##### Provided records

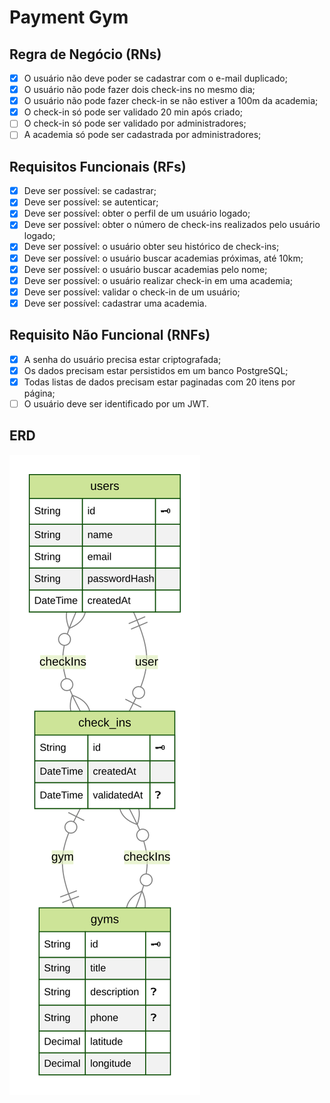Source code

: # Payment Gym

## Regra de Negócio (RNs)

- [x] O usuário não deve poder se cadastrar com o e-mail duplicado;
- [x] O usuário não pode fazer dois check-ins no mesmo dia;
- [x] O usuário não pode fazer check-in se não estiver a 100m da academia;
- [x] O check-in só pode ser validado 20 min após criado;
- [ ] O check-in só pode ser validado por administradores;
- [ ] A academia só pode ser cadastrada por administradores;

## Requisitos Funcionais (RFs)

- [x] Deve ser possível: se cadastrar;
- [x] Deve ser possível: se autenticar;
- [x] Deve ser possível: obter o perfil de um usuário logado;
- [x] Deve ser possível: obter o número de check-ins realizados pelo usuário logado;
- [x] Deve ser possível: o usuário obter seu histórico de check-ins;
- [x] Deve ser possível: o usuário buscar academias próximas, até 10km;
- [x] Deve ser possível: o usuário buscar academias pelo nome;
- [x] Deve ser possível: o usuário realizar check-in em uma academia;
- [x] Deve ser possível: validar o check-in de um usuário;
- [x] Deve ser possível: cadastrar uma academia.

## Requisito Não Funcional (RNFs)

- [x] A senha do usuário precisa estar criptografada;
- [x] Os dados precisam estar persistidos em um banco PostgreSQL;
- [x] Todas listas de dados precisam estar paginadas com 20 itens por página;
- [ ] O usuário deve ser identificado por um JWT.

## ERD

<img src='./prisma/ERD.svg' alt='Diagrama do banco de dados' />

##########

> Exercise description: Transcribe the listing verbatim, pictures excluded.

> Exercise output:
Source code

: # Payment Gym

## Regra de Negócio (RNs)

- [x] O usuário não deve poder se cadastrar com o e-mail duplicado;
- [x] O usuário não pode fazer dois check-ins no mesmo dia;
- [x] O usuário não pode fazer check-in se não estiver a 100m da academia;
- [x] O check-in só pode ser validado 20 min após criado;
- [ ] O check-in só pode ser validado por administradores;
- [ ] A academia só pode ser cadastrada por administradores;

## Requisitos Funcionais (RFs)

- [x] Deve ser possível: se cadastrar;
- [x] Deve ser possível: se autenticar;
- [x] Deve ser possível: obter o perfil de um usuário logado;
- [x] Deve ser possível: obter o número de check-ins realizados pelo usuário logado;
- [x] Deve ser possível: o usuário obter seu histórico de check-ins;
- [x] Deve ser possível: o usuário buscar academias próximas, até 10km;
- [x] Deve ser possível: o usuário buscar academias pelo nome;
- [x] Deve ser possível: o usuário realizar check-in em uma academia;
- [x] Deve ser possível: validar o check-in de um usuário;
- [x] Deve ser possível: cadastrar uma academia.

## Requisito Não Funcional (RNFs)

- [x] A senha do usuário precisa estar criptografada;
- [x] Os dados precisam estar persistidos em um banco PostgreSQL;
- [x] Todas listas de dados precisam estar paginadas com 20 itens por página;
- [ ] O usuário deve ser identificado por um JWT.

## ERD

<img src='./prisma/ERD.svg' alt='Diagrama do banco de dados' />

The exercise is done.